The data ▸
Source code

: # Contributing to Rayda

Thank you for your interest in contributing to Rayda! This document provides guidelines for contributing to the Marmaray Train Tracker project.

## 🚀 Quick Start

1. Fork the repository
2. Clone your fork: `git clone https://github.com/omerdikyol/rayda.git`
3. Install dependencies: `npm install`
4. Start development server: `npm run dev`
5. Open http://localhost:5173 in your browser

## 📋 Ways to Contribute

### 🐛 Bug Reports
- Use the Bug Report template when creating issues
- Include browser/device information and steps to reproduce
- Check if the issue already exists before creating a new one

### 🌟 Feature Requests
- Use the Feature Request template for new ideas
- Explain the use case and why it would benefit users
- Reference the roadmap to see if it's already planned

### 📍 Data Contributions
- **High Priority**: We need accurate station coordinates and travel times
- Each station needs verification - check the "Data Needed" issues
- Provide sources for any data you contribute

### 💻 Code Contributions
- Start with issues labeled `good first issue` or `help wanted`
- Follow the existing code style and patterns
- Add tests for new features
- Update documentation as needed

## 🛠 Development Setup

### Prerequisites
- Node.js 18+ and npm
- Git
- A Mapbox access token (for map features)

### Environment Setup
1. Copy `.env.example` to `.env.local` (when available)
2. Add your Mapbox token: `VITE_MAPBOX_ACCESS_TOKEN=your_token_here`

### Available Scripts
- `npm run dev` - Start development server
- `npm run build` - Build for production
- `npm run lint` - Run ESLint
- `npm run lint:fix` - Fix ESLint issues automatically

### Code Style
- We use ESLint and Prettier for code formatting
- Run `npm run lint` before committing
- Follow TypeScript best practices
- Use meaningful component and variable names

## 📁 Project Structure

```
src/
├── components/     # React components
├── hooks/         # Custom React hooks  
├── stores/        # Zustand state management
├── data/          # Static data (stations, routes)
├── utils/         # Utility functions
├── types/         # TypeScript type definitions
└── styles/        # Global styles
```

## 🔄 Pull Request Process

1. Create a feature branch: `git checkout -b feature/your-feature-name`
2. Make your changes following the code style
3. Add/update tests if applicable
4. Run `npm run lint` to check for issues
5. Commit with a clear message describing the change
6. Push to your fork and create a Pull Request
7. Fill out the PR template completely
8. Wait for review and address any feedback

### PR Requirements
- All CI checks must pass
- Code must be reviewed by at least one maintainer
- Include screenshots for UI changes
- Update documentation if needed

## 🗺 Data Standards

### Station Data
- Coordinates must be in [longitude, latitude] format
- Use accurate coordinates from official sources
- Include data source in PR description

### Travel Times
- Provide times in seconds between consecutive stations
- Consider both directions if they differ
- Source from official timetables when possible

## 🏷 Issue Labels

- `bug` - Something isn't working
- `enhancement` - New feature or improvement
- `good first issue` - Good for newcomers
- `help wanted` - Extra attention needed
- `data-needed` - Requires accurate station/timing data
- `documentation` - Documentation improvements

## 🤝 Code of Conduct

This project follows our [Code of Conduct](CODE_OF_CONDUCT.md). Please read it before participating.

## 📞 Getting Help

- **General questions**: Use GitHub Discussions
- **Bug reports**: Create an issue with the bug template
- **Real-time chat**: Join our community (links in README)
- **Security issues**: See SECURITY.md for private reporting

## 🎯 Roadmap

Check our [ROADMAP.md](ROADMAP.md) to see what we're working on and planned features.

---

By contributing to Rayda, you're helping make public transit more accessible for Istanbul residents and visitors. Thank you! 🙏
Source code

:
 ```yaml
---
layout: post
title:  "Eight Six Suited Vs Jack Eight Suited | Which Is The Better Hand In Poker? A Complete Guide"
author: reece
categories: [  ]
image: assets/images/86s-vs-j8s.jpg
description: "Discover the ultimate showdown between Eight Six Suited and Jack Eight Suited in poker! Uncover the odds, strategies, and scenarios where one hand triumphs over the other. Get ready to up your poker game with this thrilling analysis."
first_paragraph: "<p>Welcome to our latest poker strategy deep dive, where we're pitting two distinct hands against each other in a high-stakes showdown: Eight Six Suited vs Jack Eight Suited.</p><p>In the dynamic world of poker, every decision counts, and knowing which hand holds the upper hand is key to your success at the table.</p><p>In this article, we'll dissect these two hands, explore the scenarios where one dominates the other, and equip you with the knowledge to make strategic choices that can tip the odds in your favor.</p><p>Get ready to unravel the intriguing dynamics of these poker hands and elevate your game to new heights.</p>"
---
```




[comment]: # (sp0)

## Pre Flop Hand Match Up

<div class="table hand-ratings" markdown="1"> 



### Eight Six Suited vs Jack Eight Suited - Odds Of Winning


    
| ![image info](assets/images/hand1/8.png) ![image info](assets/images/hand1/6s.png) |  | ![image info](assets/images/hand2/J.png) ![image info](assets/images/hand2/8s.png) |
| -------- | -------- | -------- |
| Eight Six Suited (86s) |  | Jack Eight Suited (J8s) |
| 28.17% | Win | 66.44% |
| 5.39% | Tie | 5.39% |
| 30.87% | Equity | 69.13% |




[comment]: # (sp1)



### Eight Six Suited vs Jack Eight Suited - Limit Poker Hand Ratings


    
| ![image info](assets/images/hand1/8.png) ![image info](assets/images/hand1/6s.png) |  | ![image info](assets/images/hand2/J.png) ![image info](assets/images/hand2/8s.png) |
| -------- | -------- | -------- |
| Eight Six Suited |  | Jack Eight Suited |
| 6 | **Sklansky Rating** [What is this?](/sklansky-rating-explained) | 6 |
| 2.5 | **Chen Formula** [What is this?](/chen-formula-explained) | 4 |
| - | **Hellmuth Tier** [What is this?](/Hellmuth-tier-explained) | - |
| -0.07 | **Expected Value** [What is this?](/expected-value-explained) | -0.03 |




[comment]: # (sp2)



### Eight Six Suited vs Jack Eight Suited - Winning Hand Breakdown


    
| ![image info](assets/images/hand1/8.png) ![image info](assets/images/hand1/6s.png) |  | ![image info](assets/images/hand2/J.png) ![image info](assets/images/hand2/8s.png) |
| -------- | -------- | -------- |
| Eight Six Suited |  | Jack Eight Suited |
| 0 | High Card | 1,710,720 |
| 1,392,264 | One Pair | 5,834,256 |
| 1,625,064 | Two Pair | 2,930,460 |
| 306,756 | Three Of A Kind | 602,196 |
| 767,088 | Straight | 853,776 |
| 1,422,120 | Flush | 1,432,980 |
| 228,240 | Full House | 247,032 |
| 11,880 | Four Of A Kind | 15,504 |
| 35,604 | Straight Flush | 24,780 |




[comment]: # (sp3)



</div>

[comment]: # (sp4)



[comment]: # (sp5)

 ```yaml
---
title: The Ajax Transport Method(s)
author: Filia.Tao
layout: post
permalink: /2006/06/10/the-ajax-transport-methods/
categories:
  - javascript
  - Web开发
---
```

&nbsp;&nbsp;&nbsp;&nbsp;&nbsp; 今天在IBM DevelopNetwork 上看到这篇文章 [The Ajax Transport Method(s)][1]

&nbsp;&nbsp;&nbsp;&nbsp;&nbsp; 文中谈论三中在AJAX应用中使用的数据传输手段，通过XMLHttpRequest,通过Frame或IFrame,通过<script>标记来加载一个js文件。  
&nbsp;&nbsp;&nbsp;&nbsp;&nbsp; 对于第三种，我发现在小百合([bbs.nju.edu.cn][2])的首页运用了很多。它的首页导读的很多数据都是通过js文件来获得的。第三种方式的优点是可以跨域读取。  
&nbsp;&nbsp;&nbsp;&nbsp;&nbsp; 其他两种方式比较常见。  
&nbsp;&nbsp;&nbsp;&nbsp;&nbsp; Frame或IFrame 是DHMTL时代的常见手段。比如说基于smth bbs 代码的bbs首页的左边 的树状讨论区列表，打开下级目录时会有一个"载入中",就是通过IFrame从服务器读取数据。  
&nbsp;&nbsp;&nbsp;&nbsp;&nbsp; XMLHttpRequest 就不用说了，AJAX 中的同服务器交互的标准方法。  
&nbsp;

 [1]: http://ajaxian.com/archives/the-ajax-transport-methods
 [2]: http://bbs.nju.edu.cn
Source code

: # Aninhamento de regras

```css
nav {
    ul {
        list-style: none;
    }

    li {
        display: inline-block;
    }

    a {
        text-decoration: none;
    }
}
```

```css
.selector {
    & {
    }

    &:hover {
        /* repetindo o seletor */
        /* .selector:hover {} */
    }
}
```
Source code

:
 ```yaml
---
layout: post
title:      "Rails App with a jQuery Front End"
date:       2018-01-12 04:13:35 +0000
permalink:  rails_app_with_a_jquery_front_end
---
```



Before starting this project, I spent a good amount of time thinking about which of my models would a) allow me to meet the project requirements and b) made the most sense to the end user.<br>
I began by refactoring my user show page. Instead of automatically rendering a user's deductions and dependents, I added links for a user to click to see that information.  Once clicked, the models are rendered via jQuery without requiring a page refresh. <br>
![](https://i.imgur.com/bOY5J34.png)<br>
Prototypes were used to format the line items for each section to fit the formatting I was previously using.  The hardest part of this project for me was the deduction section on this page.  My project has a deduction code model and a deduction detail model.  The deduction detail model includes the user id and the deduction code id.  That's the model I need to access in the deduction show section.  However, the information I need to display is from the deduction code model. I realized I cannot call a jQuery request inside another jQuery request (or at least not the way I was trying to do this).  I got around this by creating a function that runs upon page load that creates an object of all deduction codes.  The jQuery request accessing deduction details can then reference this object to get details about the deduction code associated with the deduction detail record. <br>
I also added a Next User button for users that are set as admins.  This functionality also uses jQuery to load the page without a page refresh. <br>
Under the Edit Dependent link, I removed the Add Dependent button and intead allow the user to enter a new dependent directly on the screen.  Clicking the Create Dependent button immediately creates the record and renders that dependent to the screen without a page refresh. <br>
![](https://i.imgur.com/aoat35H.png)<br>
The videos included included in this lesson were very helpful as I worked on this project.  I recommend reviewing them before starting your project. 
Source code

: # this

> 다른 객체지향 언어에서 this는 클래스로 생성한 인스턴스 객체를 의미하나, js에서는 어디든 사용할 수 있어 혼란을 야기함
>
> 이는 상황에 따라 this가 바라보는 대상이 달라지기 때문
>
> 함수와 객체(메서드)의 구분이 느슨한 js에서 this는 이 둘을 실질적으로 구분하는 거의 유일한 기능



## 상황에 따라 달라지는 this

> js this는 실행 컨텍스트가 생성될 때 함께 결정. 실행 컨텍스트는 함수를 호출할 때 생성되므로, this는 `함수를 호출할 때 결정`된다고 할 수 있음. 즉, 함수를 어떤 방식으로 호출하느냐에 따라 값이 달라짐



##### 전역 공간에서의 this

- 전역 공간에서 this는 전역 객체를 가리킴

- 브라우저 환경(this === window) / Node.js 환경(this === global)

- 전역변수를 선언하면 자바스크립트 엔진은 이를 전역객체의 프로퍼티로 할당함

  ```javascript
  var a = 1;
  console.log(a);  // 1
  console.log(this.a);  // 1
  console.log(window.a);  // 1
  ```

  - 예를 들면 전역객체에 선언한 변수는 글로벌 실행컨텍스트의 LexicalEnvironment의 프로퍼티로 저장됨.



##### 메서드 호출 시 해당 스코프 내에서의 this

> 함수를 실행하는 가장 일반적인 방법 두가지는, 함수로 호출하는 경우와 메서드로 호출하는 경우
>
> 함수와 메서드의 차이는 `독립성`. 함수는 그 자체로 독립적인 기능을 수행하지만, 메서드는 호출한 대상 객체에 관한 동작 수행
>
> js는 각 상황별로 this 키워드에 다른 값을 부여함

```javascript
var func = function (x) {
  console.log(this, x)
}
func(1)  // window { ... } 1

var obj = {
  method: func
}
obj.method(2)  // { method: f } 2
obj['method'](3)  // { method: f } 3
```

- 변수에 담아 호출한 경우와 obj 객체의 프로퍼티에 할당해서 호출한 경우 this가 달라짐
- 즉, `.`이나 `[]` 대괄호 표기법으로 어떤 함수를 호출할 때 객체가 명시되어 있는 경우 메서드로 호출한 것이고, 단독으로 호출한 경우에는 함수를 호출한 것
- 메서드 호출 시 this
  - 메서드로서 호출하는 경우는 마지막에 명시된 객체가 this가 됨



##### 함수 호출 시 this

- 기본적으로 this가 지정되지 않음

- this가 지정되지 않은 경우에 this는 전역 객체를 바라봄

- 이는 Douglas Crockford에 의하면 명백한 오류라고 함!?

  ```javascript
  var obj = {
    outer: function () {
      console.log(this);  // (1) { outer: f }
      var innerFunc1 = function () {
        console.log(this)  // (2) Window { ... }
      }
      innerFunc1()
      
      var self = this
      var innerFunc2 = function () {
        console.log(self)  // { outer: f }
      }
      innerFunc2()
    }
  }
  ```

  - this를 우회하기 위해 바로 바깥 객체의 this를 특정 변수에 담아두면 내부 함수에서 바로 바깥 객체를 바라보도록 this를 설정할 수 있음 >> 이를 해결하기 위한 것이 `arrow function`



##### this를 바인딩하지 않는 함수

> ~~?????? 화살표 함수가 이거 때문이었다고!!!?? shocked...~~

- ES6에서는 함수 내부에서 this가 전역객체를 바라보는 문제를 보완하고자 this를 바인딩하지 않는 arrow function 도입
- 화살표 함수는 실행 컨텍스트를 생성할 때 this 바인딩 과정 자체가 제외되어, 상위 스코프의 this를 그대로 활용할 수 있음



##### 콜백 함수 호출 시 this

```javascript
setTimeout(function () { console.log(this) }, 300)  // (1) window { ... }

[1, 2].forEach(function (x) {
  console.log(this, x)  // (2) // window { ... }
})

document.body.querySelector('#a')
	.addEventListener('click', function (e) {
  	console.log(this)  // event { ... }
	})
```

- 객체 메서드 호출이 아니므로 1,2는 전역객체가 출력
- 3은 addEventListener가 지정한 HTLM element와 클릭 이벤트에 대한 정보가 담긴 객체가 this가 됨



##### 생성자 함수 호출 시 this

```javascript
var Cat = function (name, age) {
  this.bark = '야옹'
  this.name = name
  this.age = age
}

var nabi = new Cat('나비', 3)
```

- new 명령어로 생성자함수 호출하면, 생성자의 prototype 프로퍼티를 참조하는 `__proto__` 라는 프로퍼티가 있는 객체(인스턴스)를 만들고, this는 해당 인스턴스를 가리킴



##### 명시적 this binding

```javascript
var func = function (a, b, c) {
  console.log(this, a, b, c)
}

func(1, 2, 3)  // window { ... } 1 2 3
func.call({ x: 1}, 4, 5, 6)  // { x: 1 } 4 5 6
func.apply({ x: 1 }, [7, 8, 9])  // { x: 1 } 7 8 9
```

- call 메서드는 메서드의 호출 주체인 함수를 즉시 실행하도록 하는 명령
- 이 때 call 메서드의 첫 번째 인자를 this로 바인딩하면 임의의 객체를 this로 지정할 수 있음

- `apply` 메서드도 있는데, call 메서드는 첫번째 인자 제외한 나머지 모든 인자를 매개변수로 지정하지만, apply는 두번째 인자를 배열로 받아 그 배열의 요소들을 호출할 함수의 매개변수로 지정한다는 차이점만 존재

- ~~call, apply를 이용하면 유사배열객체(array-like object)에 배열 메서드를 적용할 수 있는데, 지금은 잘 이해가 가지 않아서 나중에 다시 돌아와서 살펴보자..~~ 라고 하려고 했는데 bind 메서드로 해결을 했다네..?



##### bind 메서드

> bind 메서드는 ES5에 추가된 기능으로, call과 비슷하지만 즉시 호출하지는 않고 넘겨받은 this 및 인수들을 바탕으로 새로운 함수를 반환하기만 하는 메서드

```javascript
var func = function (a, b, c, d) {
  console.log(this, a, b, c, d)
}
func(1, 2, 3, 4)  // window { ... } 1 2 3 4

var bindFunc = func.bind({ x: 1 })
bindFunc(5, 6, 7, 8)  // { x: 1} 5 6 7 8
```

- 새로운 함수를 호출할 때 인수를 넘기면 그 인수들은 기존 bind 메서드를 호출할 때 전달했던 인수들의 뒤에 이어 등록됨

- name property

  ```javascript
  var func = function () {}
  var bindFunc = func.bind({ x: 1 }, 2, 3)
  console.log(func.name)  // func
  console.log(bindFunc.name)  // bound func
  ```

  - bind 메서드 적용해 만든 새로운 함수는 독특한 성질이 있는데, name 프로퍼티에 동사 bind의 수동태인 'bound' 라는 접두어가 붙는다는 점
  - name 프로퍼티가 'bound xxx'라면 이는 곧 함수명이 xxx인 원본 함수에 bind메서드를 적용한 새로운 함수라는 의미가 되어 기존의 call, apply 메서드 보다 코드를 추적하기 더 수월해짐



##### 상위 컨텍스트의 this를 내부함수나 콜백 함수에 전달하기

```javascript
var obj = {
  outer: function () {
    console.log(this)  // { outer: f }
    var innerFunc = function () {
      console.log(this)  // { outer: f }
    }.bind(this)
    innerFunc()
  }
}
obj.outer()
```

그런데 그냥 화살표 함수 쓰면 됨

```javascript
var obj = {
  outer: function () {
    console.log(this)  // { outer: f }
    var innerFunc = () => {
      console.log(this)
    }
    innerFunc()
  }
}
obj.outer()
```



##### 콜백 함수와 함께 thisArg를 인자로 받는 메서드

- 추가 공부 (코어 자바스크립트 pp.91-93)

About this exercise ▸
Leave out every line after the one with "### Environment Setup". Reproduce the material above exactly from its first line through that line.

Exercise output ▸
Source code

: # Contributing to Rayda

Thank you for your interest in contributing to Rayda! This document provides guidelines for contributing to the Marmaray Train Tracker project.

## 🚀 Quick Start

1. Fork the repository
2. Clone your fork: `git clone https://github.com/omerdikyol/rayda.git`
3. Install dependencies: `npm install`
4. Start development server: `npm run dev`
5. Open http://localhost:5173 in your browser

## 📋 Ways to Contribute

### 🐛 Bug Reports
- Use the Bug Report template when creating issues
- Include browser/device information and steps to reproduce
- Check if the issue already exists before creating a new one

### 🌟 Feature Requests
- Use the Feature Request template for new ideas
- Explain the use case and why it would benefit users
- Reference the roadmap to see if it's already planned

### 📍 Data Contributions
- **High Priority**: We need accurate station coordinates and travel times
- Each station needs verification - check the "Data Needed" issues
- Provide sources for any data you contribute

### 💻 Code Contributions
- Start with issues labeled `good first issue` or `help wanted`
- Follow the existing code style and patterns
- Add tests for new features
- Update documentation as needed

## 🛠 Development Setup

### Prerequisites
- Node.js 18+ and npm
- Git
- A Mapbox access token (for map features)

### Environment Setup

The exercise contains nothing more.